VEX Hub Crawler

vexhub-crawler is a component of the VEX Hub that automatically retrieves VEX documents from source repositories.

Overview

The crawler identifies source repositories from registered PURLs (Package URLs) and copies VEX documents into VEX Hub. This process ensures that VEX Hub maintains an up-to-date collection of VEX documents for various software packages.

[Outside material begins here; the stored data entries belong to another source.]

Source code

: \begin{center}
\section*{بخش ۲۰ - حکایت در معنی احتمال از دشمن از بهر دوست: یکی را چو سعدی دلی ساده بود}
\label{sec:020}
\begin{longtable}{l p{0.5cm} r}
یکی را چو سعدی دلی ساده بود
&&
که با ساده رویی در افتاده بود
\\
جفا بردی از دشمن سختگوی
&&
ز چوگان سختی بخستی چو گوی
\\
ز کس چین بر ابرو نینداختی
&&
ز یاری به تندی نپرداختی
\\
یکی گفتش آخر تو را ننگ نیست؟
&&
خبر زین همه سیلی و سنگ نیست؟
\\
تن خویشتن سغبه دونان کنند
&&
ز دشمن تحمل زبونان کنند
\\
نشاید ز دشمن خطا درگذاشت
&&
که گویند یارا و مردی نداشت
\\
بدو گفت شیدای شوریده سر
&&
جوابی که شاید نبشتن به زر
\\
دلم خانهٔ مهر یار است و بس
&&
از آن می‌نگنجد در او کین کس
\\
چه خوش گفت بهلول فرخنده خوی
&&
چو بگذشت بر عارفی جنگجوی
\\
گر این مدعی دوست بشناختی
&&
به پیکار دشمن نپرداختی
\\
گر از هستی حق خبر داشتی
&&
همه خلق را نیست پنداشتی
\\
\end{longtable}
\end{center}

The following diagram illustrates the high-level process flow of the VEX Hub Crawler, using npm as an example:

flowchart TD
    Dev[Developer] -->|Register package| PL[Package List]
    PL -->|Provide packages for crawling| Crawler
    Crawler -->|Identify repository URL| Registry[Package Registry]
    Crawler -->|Retrieve VEX documents| Src
    Crawler -->|Validate and update VEX documents| Hub

    subgraph crawler [VEX Hub Crawler]
        Crawler
        PL
    end

    subgraph bottom [  ]
        direction LR
        Registry
        Src
        Hub[VEX Hub]
        
        subgraph Src[Source Repository]
            direction TB
            VEX[VEX documents<br>under .vex/ directory]
        end
    end

    
    classDef dev fill:#b3d9ff,stroke:#2a4d69,stroke-width:1px,color:#2a4d69;
    classDef vexHub fill:#ffd9e6,stroke:#4b3832,stroke-width:1px,color:#4b3832;
    classDef crawler fill:#c2f0c2,stroke:#1e4d2b,stroke-width:1px,color:#1e4d2b;
    classDef npmReg fill:#ffe6cc,stroke:#5e3023,stroke-width:1px,color:#5e3023;
    classDef sourceRepo fill:#e6ccff,stroke:#3b2e58,stroke-width:1px,color:#3b2e58;
    classDef pkgList fill:#ccf2ff,stroke:#1c4e5a,stroke-width:1px,color:#1c4e5a;
    classDef invisible fill:none,stroke:none;

    class Dev dev;
    class Hub vexHub;
    class crawler crawler;
    class Registry npmReg;
    class Src,VEX sourceRepo;
    class PL pkgList;
    class bottom invisible;

Registering PURLs

VEX Hub Crawler maintains a list of PURLs for discovering VEX documents. The PURL definition file format is as follows:

pkg:
  npm:
    - namespace: "@angular"
      name: animations
  golang:
    - name: github.com/aquasecurity/trivy
  pypi:
    - name: django
  maven:
    - namespace: org.junit.jupiter
      name: junit-jupiter-api
  oci:
    - name: trivy
      qualifiers:
         - key: repository_url
           value: index.docker.io/aquasec/trivy
    - name: trivy
      qualifiers:
        - key: repository_url
          value: ghcr.io/aquasecurity/trivy

When specifying PURLs, the following components are required:

type
name

The version must be omitted. The namespace, qualifiers and subpath may be necessary for certain ecosystems, such as oci. For detailed information about PURL composition, please refer to the PURL specification.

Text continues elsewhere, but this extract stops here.